Viene un alumno y me cuenta una historia
conmovedora de por qué tuvo que cortarse la barba. Escucho, además,
anécdotas bizarras (cuando no gorilas) en la sala de profesores. Descubro
azorado nuevos trastornos obsesivos compulsivos en familiares y amigos como
para hacer dulce de leche. Sin embargo, no puedo reproducirlas por escrito, es
decir, me es imposible robar historias comunes y mejorarlas en un pequeño
relato. El motivo: todos sus protagonistas también son mis contactos en las
redes sociales. Falta de imaginación, dirán. Puede ser. ¿Pero no ha sido
siempre así en la literatura? Un hecho cercano y real se nos aparece de
repente, entonces, nuestra cabecita soñadora se dispara a regiones narratorias
insospechadas. «No te juntes con esta chusma», diría doña Florinda. Sí, mami,
le respondería yo; pero cómo hacer para contar un episodio ajeno, donde los
personajes principales quedan mal parados o al descubierto, sin que se ofendan
y me borren de sus vidas virtuales.
En un
pasado remoto, o sea, hace una década, nos dábamos panzadas internéticas con parodias
de las cenas navideñas, podíamos reírnos de un vecino y su fetiche por mantener
brillante el auto como una muñeca de porcelana, o purgábamos a través de un
cuento el maltrato de nuestros malhumorados jefes. La era semianalógica (o
seudovirtual, según como se mire) permitía, no solo enmascararse en un nickname, sino que muy pocos tenían
acceso a los foros, blogs y páginas del momento. Cobarde, embustero, traidor.

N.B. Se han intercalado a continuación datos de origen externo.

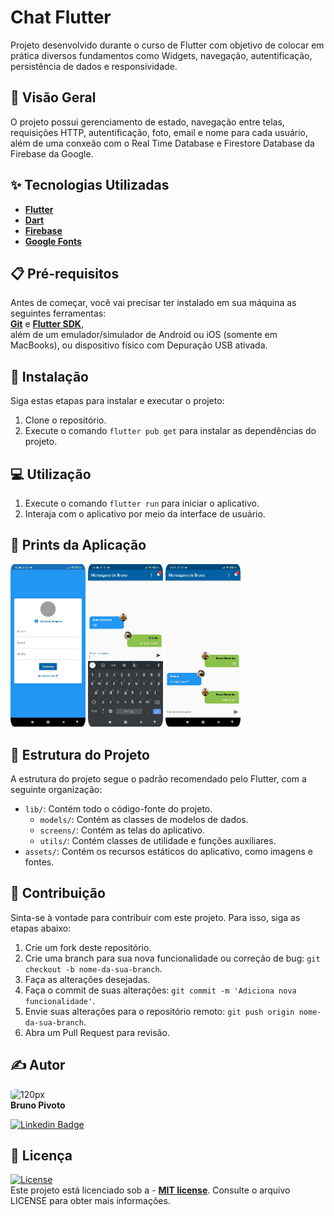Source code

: # Chat Flutter

Projeto desenvolvido durante o curso de Flutter com objetivo de colocar em prática diversos fundamentos como Widgets, navegação, autentificação, persistência de dados e responsividade.

## 🚀 Visão Geral

O projeto possui gerenciamento de estado, navegação entre telas, requisições HTTP, autentificação, foto, email e nome para cada usuário, além de uma conxeão com o Real Time Database e Firestore Database da Firebase da Google.

## ✨ Tecnologias Utilizadas

- **[Flutter](https://flutter.dev/)**
- **[Dart](https://dart.dev/)**
- **[Firebase](https://firebase.google.com/?hl=pt)**
- **[Google Fonts](https://fonts.google.com/)**

## 📋 Pré-requisitos

Antes de começar, você vai precisar ter instalado em sua máquina as seguintes ferramentas: <br>
**[Git](https://git-scm.com)** e **[Flutter SDK](https://docs.flutter.dev/get-started/install/windows)**,<br> além de um emulador/simulador de Android ou iOS (somente em MacBooks), ou dispositivo físico com Depuração USB ativada.<br> 

## 🔧 Instalação

Siga estas etapas para instalar e executar o projeto:

1. Clone o repositório.
2. Execute o comando `flutter pub get` para instalar as dependências do projeto.

## 💻 Utilização

1. Execute o comando `flutter run` para iniciar o aplicativo.
2. Interaja com o aplicativo por meio da interface de usuário.

## 📂 Prints da Aplicação

<img style="border-radius: 5%;" src="assets/images/tela_1.jpeg" width="120px;" alt="120px"/>           <img style="border-radius: 5%;" src="assets/images/tela_2.jpeg" width="120px;" alt="120px"/>           <img style="border-radius: 5%;" src="assets/images/tela_3.jpeg" width="120px;" alt="120px"/><br>

## 📂 Estrutura do Projeto

A estrutura do projeto segue o padrão recomendado pelo Flutter, com a seguinte organização:

- `lib/`: Contém todo o código-fonte do projeto.
  - `models/`: Contém as classes de modelos de dados.
  - `screens/`: Contém as telas do aplicativo.
  - `utils/`: Contém classes de utilidade e funções auxiliares.
- `assets/`: Contém os recursos estáticos do aplicativo, como imagens e fontes.

## 🤝 Contribuição

Sinta-se à vontade para contribuir com este projeto. Para isso, siga as etapas abaixo:

1. Crie um fork deste repositório.
2. Crie uma branch para sua nova funcionalidade ou correção de bug: `git checkout -b nome-da-sua-branch`.
3. Faça as alterações desejadas.
4. Faça o commit de suas alterações: `git commit -m 'Adiciona nova funcionalidade'`.
5. Envie suas alterações para o repositório remoto: `git push origin nome-da-sua-branch`.
6. Abra um Pull Request para revisão.

## ✍️ Autor

<img style="border-radius: 20%;" src="https://avatars.githubusercontent.com/u/75286020?v=4" width="120px;" alt="120px"/><br>
**Bruno Pivoto**

[![Linkedin Badge](https://img.shields.io/badge/-BrunoPivoto-blue?style=flat-square&logo=Linkedin&logoColor=white&link=https://www.linkedin.com/in/bruno-pivoto-rangel)](https://www.linkedin.com/in/bruno-pivoto-rangel)


## 📄 Licença
[![License](https://img.shields.io/github/license/BrunoPivoto/Despesas-Pessoais-Flutter)](http://badges.mit-license.org)<br>
Este projeto está licenciado sob a - **[MIT license](https://choosealicense.com/licenses/mit/)**. Consulte o arquivo LICENSE para obter mais informações.
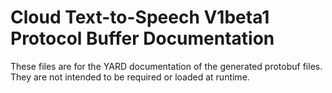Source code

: # Cloud Text-to-Speech V1beta1 Protocol Buffer Documentation

These files are for the YARD documentation of the generated protobuf files.
They are not intended to be required or loaded at runtime.
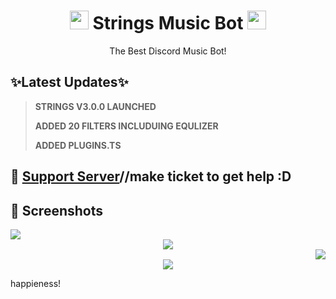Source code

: <h1 align="center"><img src="https://c.tenor.com/HJvqN2i4Zs4AAAAj/milk-and-mocha-cute.gif" width="30px"> Strings Music Bot <img src="https://c.tenor.com/HJvqN2i4Zs4AAAAj/milk-and-mocha-cute.gif" width="30px"></h1>
<p align="center">The Best Discord Music Bot!</p>

## ✨Latest Updates✨

> **STRINGS V3.0.0 LAUNCHED**
>
> **ADDED 20 FILTERS INCLUDUING EQULIZER**
>
> **ADDED PLUGINS.TS**




## 📝 [Support Server](https://discord.gg/Sw6EWEUGxn)//make ticket to get help :D




## 📸 Screenshots

<div align="left"><img src="https://cdn.discordapp.com/attachments/885468586481705026/891939605266432000/unknown.png"></div><div align="center"><img src="https://cdn.discordapp.com/attachments/885468586481705026/891940060440690708/unknown.png"></div><div align="right"><img src="https://cdn.discordapp.com/attachments/885468586481705026/891941381621284884/unknown.png"></div>

<div align="center"><img src="https://cdn.discordapp.com/attachments/885468586481705026/891940477593587792/unknown.png"></div>




  
</a>

happieness!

Todo eso y más, lo acepto. Si de eso se trata escribir, ciberamigos. Al menos
en estos tiempos de mucho correr y poco reflexionar. ¿O acaso el gran Flaubert
no tuvo que pasar las de Caín -y afrontar juicios por obscenidad- al reflejar
los vicios de una sociedad burguesa en decadencia? Como también es famoso el
revuelo que levantaron las primeras novelas de Manuel Puig en su General Villegas,
ya que a pesar de haber cambiado nombres y situaciones, todos los del pueblo se
reconocieron; boquitas más, traiciones menos.
La
literatura y sus consecuencias, entonces. Para dejar una huella en la tierra
del papel hay que lastimar, abrir un tajo exhibicionista y pasar sin piedad
como el arado. Pienso en la mortífera Carta
al padre, ese alegato tan preciso como cruento al que Kafka nunca se
atrevió a enviar (y mucho menos a publicar). No obstante, los escritores del
pasado no tuvieron que soportar la mensajería instantánea como tomatazos
acusadores. Es cierto que Puig no pudo regresar jamás al lugar que lo vio
nacer, pero en nada se compara con el dolor que provoca hoy que el amigo de un
conocido te «elimine» de sus contactos porque lo deschavaste en un posteo
gracioso. Así y todo, las leyes de urbanidad del Facebook nos alejan de la
máxima compositiva de Horacio Quiroga: «No pienses en tus amigos al escribir,
ni en la impresión que hará tu historia…». Por tanto, ¿escritura o vida social
en Internet? Quizá, deformar las anécdotas hasta no reconocerlas sea la salida
más elegante y civilizada. La captura de un insensato «Me gusta» de compromiso
lo vale todo: contar únicamente nuestras aventuras insípidas con tono
legendario, hacer explícita nuestra torpeza e inseguridad, ofrecer la intimidad
hasta perder el misterio. Hay que decirlo, las distintas subjetividades están
crispadas. Solo admiten el protagonismo ominoso, pero si está narrado en
primera persona, sin testigos caranchos ni omniscientes sabelotodo. Hemos pasado
de la hiperinformación de los noventa a la demasiada conexión de comienzos del
tercer milenio, y ya Rita Hayworth fue traicionada de la mejor manera.